Define the domain of $f(x)=\sqrt{x^2+4}$ I am to define the domain of $f(x)=\sqrt{x^2+4}$.
I arrived at $[-2,\infty)$ whereas the textbook solution is $(-\infty,\infty)$.
To arrive at my solution I set the radicand to be greater than or equal to zero:
$x^2+4\ge0$
$x+2\ge0$ # square root of each side
$x\ge-2$
Thus I get the domain as $[-2,\infty)$.
Why is the domain actually $(-\infty, \infty)$?
[edit I had a typo the radicand is $x^2+4$]
 A: As you said, the radicand must be greater than or equal to zero.  Since the square of any real number is at least zero, $x^2 + 4 \geq 4 > 0$ for every real number $x$, which implies that the domain is indeed $(-\infty, \infty)$.
In your calculation, you should have had
\begin{align*}
x^2 + 4 & \geq 0\\
x^2 & \geq -4
\end{align*}
which is true for every real number $x$.
It is not true that $\sqrt{x^2 + 4} = x + 2$.  Notice that if $x = 1$, then $\sqrt{x^2 + 4} = \sqrt{1 + 4} = \sqrt{5}$ while $x + 2 = 1 + 2 = 3$.  Squaring $x + 2$ yields
\begin{align*}
(x + 2)^2 & = (x + 2)(x + 2)\\
          & = x(x + 2) + 2(x + 2)\\
          & = x^2 + 2x + 2x + 4\\
          & = x^2 + 4x + 4
\end{align*}
Hence, $\sqrt{x^2 + 4} = x + 2$ is only true when $4x = 0 \implies x = 0$.
A: It must be $$x^2-4\geq 0$$ and this is $$(x-2)(x+2)\geq 0$$
and $$x^2+4\geq 0$$ for all real $x$
A: One should be knowing that square of any real number is non-negative i.e.

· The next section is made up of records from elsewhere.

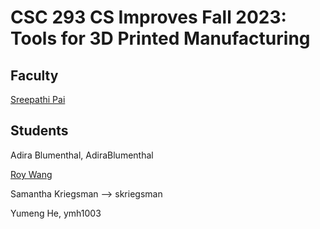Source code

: # CSC 293 CS Improves Fall 2023: Tools for 3D Printed Manufacturing

## Faculty

[Sreepathi Pai](https://cs.rochester.edu/~sree/)

## Students
Adira Blumenthal, AdiraBlumenthal

[Roy Wang](https://github.com/redrn/)

Samantha Kriegsman --> skriegsman

Yumeng He, ymh1003


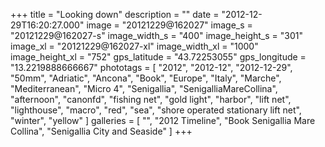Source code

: +++
title = "Looking down"
description = ""
date = "2012-12-29T16:20:27.000"
image = "20121229@162027"
image_s = "20121229@162027-s"
image_width_s = "400"
image_height_s = "301"
image_xl = "20121229@162027-xl"
image_width_xl = "1000"
image_height_xl = "752"
gps_latitude = "43.72253055"
gps_longitude = "13.2219888666667"
phototags = [ "2012", "2012-12", "2012-12-29", "50mm", "Adriatic", "Ancona", "Book", "Europe", "Italy", "Marche", "Mediterranean", "Micro 4", "Senigallia", "SenigalliaMareCollina", "afternoon", "canonfd", "fishing net", "gold light", "harbor", "lift net", "lighthouse", "macro", "red", "sea", "shore operated stationary lift net", "winter", "yellow" ]
galleries = [ "", "2012 Timeline", "Book Senigallia Mare Collina", "Senigallia City and Seaside" ]
+++
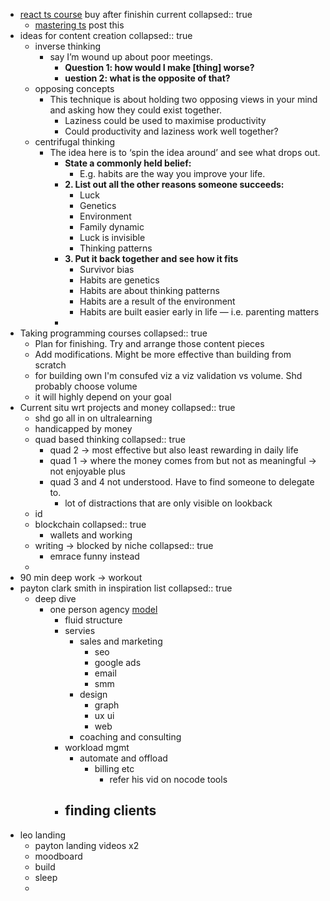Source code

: - [react ts course](https://www.udemy.com/course/react-and-typescript-build-a-portfolio-project/) buy after finishin current
  collapsed:: true
	- [mastering ts](https://www.udemy.com/course/learn-typescript/) post this
- ideas for content creation
  collapsed:: true
	- inverse thinking
		- say I’m wound up about poor meetings.
			- **Question 1: how would I make [thing] worse?**
			- **uestion 2: what is the opposite of that?**
	- opposing concepts
		- This technique is about holding two opposing views in your mind and asking how they could exist together.
			- Laziness could be used to maximise productivity
			- Could productivity and laziness work well together?
	- centrifugal thinking
		- The idea here is to ‘spin the idea around’ and see what drops out.
			- **State a commonly held belief:**
				- E.g. habits are the way you improve your life.
			- **2. List out all the other reasons someone succeeds:**
				- Luck
				- Genetics
				- Environment
				- Family dynamic
				- Luck is invisible
				- Thinking patterns
			- **3. Put it back together and see how it fits**
				- Survivor bias
				- Habits are genetics
				- Habits are about thinking patterns
				- Habits are a result of the environment
				- Habits are built easier early in life — i.e. parenting matters
			-
- Taking programming courses
  collapsed:: true
	- Plan for finishing. Try and arrange those content pieces
	- Add modifications. Might be more effective than building from scratch
	- for building own I'm consufed viz a viz validation vs volume. Shd probably choose volume
	- it will highly depend on your goal
- Current situ wrt projects and money
  collapsed:: true
	- shd go all in on ultralearning
	- handicapped by money
	- quad based thinking
	  collapsed:: true
		- quad 2 -> most effective but also least rewarding in daily life
		- quad 1 -> where the money comes from but not as meaningful -> not enjoyable plus
		- quad 3 and 4 not understood. Have to find someone to delegate to.
			- lot of distractions that are only visible on lookback
	- id
	- blockchain
	  collapsed:: true
		- wallets and working
	- writing -> blocked by niche
	  collapsed:: true
		- emrace funny instead
	-
- 90 min deep work -> workout
- payton clark smith in inspiration list
  collapsed:: true
	- deep dive
		- one person agency [model](https://www.youtube.com/watch?v=rdRnjNdfaX0)
			- fluid structure
			- servies
				- sales and marketing
					- seo
					- google ads
					- email
					- smm
				- design
					- graph
					- ux ui
					- web
				- coaching and consulting
			- workload mgmt
				- automate and offload
					- billing etc
						- refer his vid on nocode tools
			- finding clients
				-
- leo landing
	- payton landing videos x2
	- moodboard
	- build
	- sleep
	-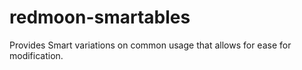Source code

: # redmoon-smartables
Provides Smart variations on common usage that allows for ease for modification.
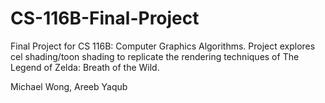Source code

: # CS-116B-Final-Project

Final Project for CS 116B: Computer Graphics Algorithms. Project explores cel shading/toon shading to replicate the rendering techniques of The Legend of Zelda: Breath of the Wild.

Michael Wong, Areeb Yaqub
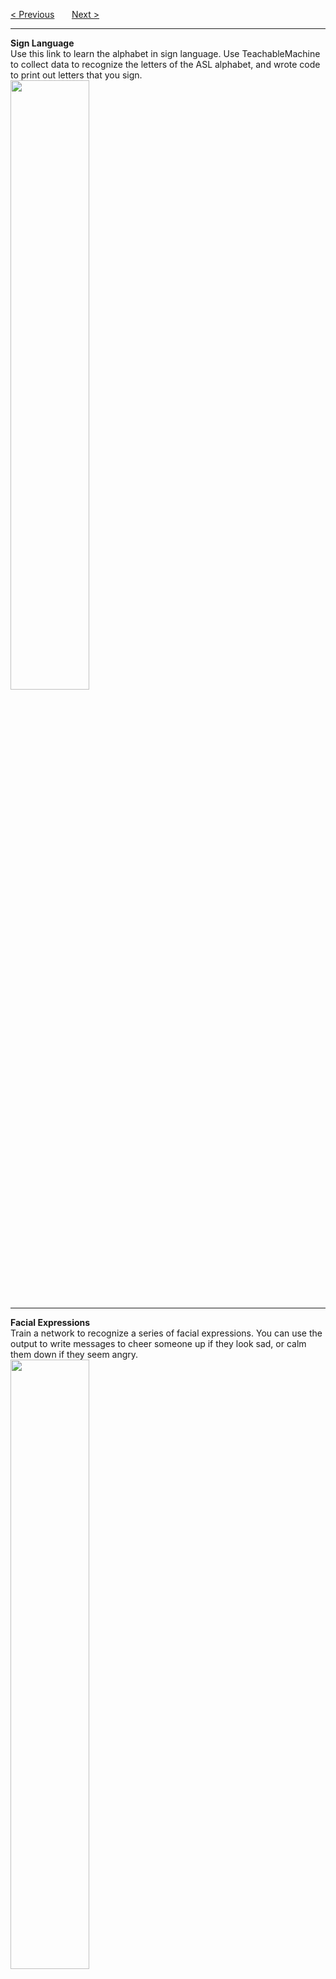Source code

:<a href="/v3/ML-Intro/Playable-RPS-Challenge.md">&lt; Previous</a>
&nbsp;&nbsp;&nbsp;&nbsp;&nbsp;
<a href="/v3/Connected-Networks/Machine-Learning.md">Next &gt;</a>
<hr>
<b>Sign Language</b>
<br>
Use this link to learn the alphabet in sign language. Use TeachableMachine to collect data to recognize the letters of the ASL alphabet, and wrote code to print out letters that you sign. 
<br>
<img src="https://i.imgur.com/DyAULss.jpg" width="50%">
<hr>
<b>Facial Expressions</b>
<br>
Train a network to recognize a series of facial expressions. You can use the output to write messages to cheer someone up if they look sad, or calm them down if they seem angry.
<br>
<img src="https://i.imgur.com/oawzFo5.jpg" width="50%">
<h1>Recap</h1>
Create any project of your choice!
<ul>
  <li>Work on the project of your choice</li>
</ul>

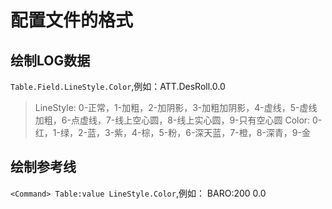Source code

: # 配置文件的格式
## 绘制LOG数据
`Table.Field.LineStyle.Color`,例如：ATT.DesRoll.0.0
> LineStyle: 0-正常，1-加粗，2-加阴影，3-加粗加阴影，4-虚线，5-虚线加粗，6-点虚线，7-线上空心圆，8-线上实心圆，9-只有空心圆
> Color: 0-红，1-绿，2-蓝，3-紫，4-棕，5-粉，6-深天蓝，7-橙，8-深青，9-金
## 绘制参考线
`<Command> Table:value LineStyle.Color`,例如：<const> BARO:200 0.0
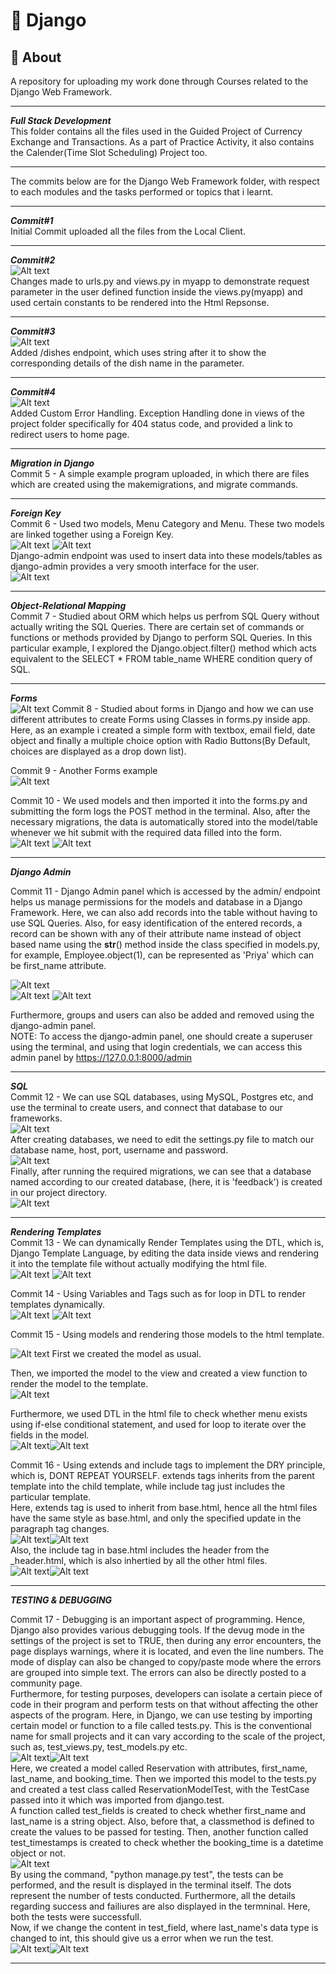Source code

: # 🚀 Django  

## 📌 About  
A repository for uploading my work done through Courses related to the Django Web Framework.  

---  

_**Full Stack Development**_  
This folder contains all the files used in the Guided Project of Currency Exchange and Transactions. As a part of Practice Activity, it also contains the Calender(Time Slot Scheduling) Project too.  

---

The commits below are for the Django Web Framework folder, with respect to each modules and the tasks performed or topics that i learnt.  

---  


_**Commit#1**_  
Initial Commit uploaded all the files from the Local Client.  

---  
  
_**Commit#2**_  
![Alt text](images/home-commit2.png)  
Changes made to urls.py and views.py in myapp to demonstrate request parameter in the user defined function inside the views.py(myapp) and used certain constants to be rendered into the Html Repsonse.  

---  
  
_**Commit#3**_  
![Alt text](images/dishes-commit3.png)  
Added /dishes endpoint, which uses string after it to show the corresponding details of the dish name in the parameter.  

---  

_**Commit#4**_  
![Alt text](images/errorhandling-commit4.png)  
Added Custom Error Handling. Exception Handling done in views of the project folder specifically for 404 status code, and provided a link to redirect users to home page.  

---  

_**Migration in Django**_  
Commit 5 - A simple example program uploaded, in which there are files which are created using the makemigrations, and migrate commands.  

---  

_**Foreign Key**_  
Commit 6 - Used two models, Menu Category and Menu. These two models are linked together using a Foreign Key.  
![Alt text](images/foreign-key1.png)
![Alt text](images/foreign-key2.png)  
Django-admin endpoint was used to insert data into these models/tables as django-admin provides a very smooth interface for the user.  
![Alt text](images/django-admin.png)  

---  

_**Object-Relational Mapping**_  
Commit 7 - Studied about ORM which helps us perfrom SQL Query without actually writing the SQL Queries. There are certain set of commands or functions or methods provided by Django to perform SQL Queries. In this particular example, I explored the Django.object.filter() method which acts equivalent to the SELECT * FROM table_name WHERE condition query of SQL.  

---  

_**Forms**_  
![Alt text](images/forms.png)
Commit 8 - Studied about forms in Django and how we can use different attributes to create Forms using Classes in forms.py inside app. Here, as an example i created a simple form with textbox, email field, date object and finally a multiple choice option with Radio Buttons(By Default, choices are displayed as a drop down list).  

Commit 9 - Another Forms example  
![Alt text](images/forms2.png)  

Commit 10 - We used models and then imported it into the forms.py and submitting the form logs the POST method in the terminal. Also, after the necessary migrations, the data is automatically stored into the model/table whenever we hit submit with the required data filled into the form.  
![Alt text](images/postrequest.png)
![Alt text](images/post-table.png)  

---  

_**Django Admin**_  

Commit 11 - Django Admin panel which is accessed by the admin/ endpoint helps us manage permissions for the models and database in a Django Framework. Here, we can also add records into the table without having to use SQL Queries. Also, for easy identification of the entered records, a record can be shown with any of their attribute name instead of object based name using the __str__() method inside the class specified in models.py, for example, Employee.object(1), can be represented as 'Priya' which can be first_name attribute.  

![Alt text](images/tables.png)  
![Alt text](images/users.png)
![Alt text](images/groups.png)  

Furthermore, groups and users can also be added and removed using the django-admin panel.  
NOTE: To access the django-admin panel, one should create a superuser using the terminal, and using that login credentials, we can access this admin panel by https://127.0.0.1:8000/admin  

---  

_**SQL**_  
Commit 12 - We can use SQL databases, using MySQL, Postgres etc, and use the terminal to create users, and connect that database to our frameworks.  
![Alt text](images/mysql.png)  
After creating databases, we need to edit the settings.py file to match our database name, host, port, username and password.  
![Alt text](images/database.png)  
Finally, after running the required migrations, we can see that a database named according to our created database, (here, it is 'feedback') is created in our project directory.  
![Alt text](images/feedback.png) 

---  

_**Rendering Templates**_      
Commit 13 - We can dynamically Render Templates using the DTL, which is, Django Template Language, by editing the data inside views and rendering it into the template file without actually modifying the html file.  
![Alt text](images/views.png) ![Alt text](images/about.png)  

Commit 14 - Using Variables and Tags such as for loop in DTL to render templates dynamically.  
![Alt text](images/menu.png) ![Alt text](images/menu2.png)  

Commit 15 - Using models and rendering those models to the html template.  

![Alt text](images/models.png)
First we created the model as usual.  

Then, we imported the model to the view and created a view function to render the model to the template.  
![Alt text](images/modelsviews.png)  

Furthermore, we used DTL in the html file to check whether menu exists using if-else conditional statement, and used for loop to iterate over the fields in the model.  
![Alt text](images/menu_card.png)![Alt text](images/modelshtml.png)  

Commit 16 - Using extends and include tags to implement the DRY principle, which is, DONT REPEAT YOURSELF. extends tags inherits from the parent template into the child template, while include tag just includes the particular template.  
Here, extends tag is used to inherit from base.html, hence all the html files have the same style as base.html, and only the specified update in the paragraph tag changes.  
![Alt text](images/extends.png)![Alt text](images/extends2.png)  
Also, the include tag in base.html includes the header from the _header.html, which is also inhertied by all the other html files.  
![Alt text](images/extendsoutput2.png)![Alt text](images/extendsoutput2.png)  

---  

_**TESTING & DEBUGGING**_  

Commit 17 - Debugging is an important aspect of programming. Hence, Django also provides various debugging tools. If the devug mode in the settings of the project is set to TRUE, then during any error encounters, the page displays warnings, where it is located, and even the line numbers. The mode of display can also be changed to copy/paste mode where the errors are grouped into simple text. The errors can also be directly posted to a community page.  
Furthermore, for testing purposes, developers can isolate a certain piece of code in their program and perform tests on that without affecting the other aspects of the program. Here, in Django, we can use testing by importing certain model or function to a file called tests.py. This is the conventional name for small projects and it can vary according to the scale of the project, such as, test_views.py, test_models.py etc.  
![Alt text](images/reservation.png)![Alt text](images/reservation_testing.png)  
Here, we created a model called Reservation with attributes, first_name, last_name, and booking_time. Then we imported this model to the tests.py and created a test class called ReservationModelTest, with the TestCase passed into it which was imported from django.test.  
A function called test_fields is created to check whether first_name and last_name is a string object. Also, before that, a classmethod is defined to create the values to be passed for testing. Then, another function called test_timestamps is created to check whether the booking_time is a datetime object or not.  
![Alt text](images/testing.png)  
By using the command, "python manage.py test", the tests can be performed, and the result is displayed in the terminal itself. The dots represent the number of tests conducted. Furthermore, all the details regarding success and failiures are also displayed in the termninal. Here, both the tests were successfull.  
Now, if we change the content in test_field, where last_name's data type is changed to int, this should give us a error when we run the test.  
![Alt text](images/int.png)![Alt text](images/testfailed.png)  

---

$$x^2\ge0\quad (\forall \ \ \ x\in \mathbb R)$$
$$x^2+4\ge0+4$$
$$x^2+4\ge4$$
$$\sqrt{x^2+4}\ge\sqrt4$$
$$\sqrt{x^2+4}\ge2$$
$$f(x)\ge2$$
The above function is defined for all real values of $x$ hence its domain is 
$$x\in (-\infty, \infty)\ \ \ $$ 
A: Here is how to find the domain: ask yourself "What values can x not take?"
In this question, the expression under the square root cannot be less than zero, because the square root of a negative number is not defined yet at this level of mathematics (it will be later).
So for what values of x will produce a less than 0 value under the square root? Those values cannot be part of the domain. The rest, however can.
Can you take it from here?
A: The correct domain of $\sqrt{x^2-4}$ is $(-\infty, -2] \cup [2, \infty)$. More generally, the domain of $\sqrt{x^2-a}$ is $(-\infty, -\sqrt{a}] \cup [\sqrt{a}, \infty)$ for any positive real number $a$.
For $\sqrt{x^2+a}$, e.g. $\sqrt{x^2+4}$, the domain is all the real numbers.
A: The domain of $f(x) = \sqrt{x^{2} + 4}$ is all of $\mathbb{R}$ because every real value $x \in \mathbb{R}$ produces a real corresponding value of $f(x)$. 
In other words, there is no real $x$ that causes us to take the square root of a negative number.